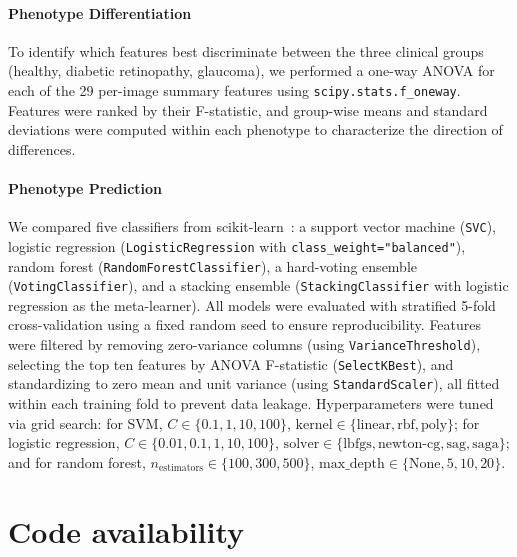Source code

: \documentclass[11pt]{article}
\begin{document}
\paragraph{Phenotype Differentiation}\label{sec:methods:setup:phenodiff}

To identify which features best discriminate between the three
clinical groups (healthy, diabetic retinopathy, glaucoma), we
performed a one-way ANOVA for each of the 29 per-image summary
features using \texttt{scipy.stats.f\_oneway}. Features were ranked
by their F-statistic, and group-wise means and standard deviations
were computed within each phenotype to characterize the direction of
differences.

\paragraph{Phenotype Prediction}\label{sec:methods:setup:phenoclass}

We compared five classifiers from scikit-learn~\cite{sklearn}: a
support vector machine (\texttt{SVC}), logistic regression
(\texttt{LogisticRegression} with \texttt{class\_weight="balanced"}),
random forest (\texttt{RandomForestClassifier}), a hard-voting
ensemble (\texttt{VotingClassifier}), and a stacking ensemble
(\texttt{StackingClassifier} with logistic regression as the
meta-learner). All models were evaluated with stratified 5-fold
cross-validation using a fixed random seed to ensure reproducibility.
Features were filtered by removing zero-variance columns (using
\texttt{VarianceThreshold}), selecting the top ten features by ANOVA
F-statistic (\texttt{SelectKBest}), and standardizing to zero mean
and unit variance (using \texttt{StandardScaler}), all fitted within
each training fold to prevent data leakage. Hyperparameters were
tuned via grid search: for SVM, $C \in \{0.1, 1, 10, 100\}$,
$\text{kernel} \in \{\text{linear}, \text{rbf}, \text{poly}\}$; for
logistic regression, $C \in \{0.01, 0.1, 1, 10, 100\}$,
$\text{solver} \in \{\text{lbfgs}, \text{newton-cg}, \text{sag},
\text{saga}\}$; and for random forest, $n_{\text{estimators}} \in
\{100, 300, 500\}$, $\text{max\_depth} \in \{\text{None}, 5, 10, 20\}$.

\section{Code availability}\label{sec:code}

\end{document}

==================================================

# Problem to solve:
What number of lines in the listing above hold the string "each"? Give that number and nothing else.

# Written solution:
3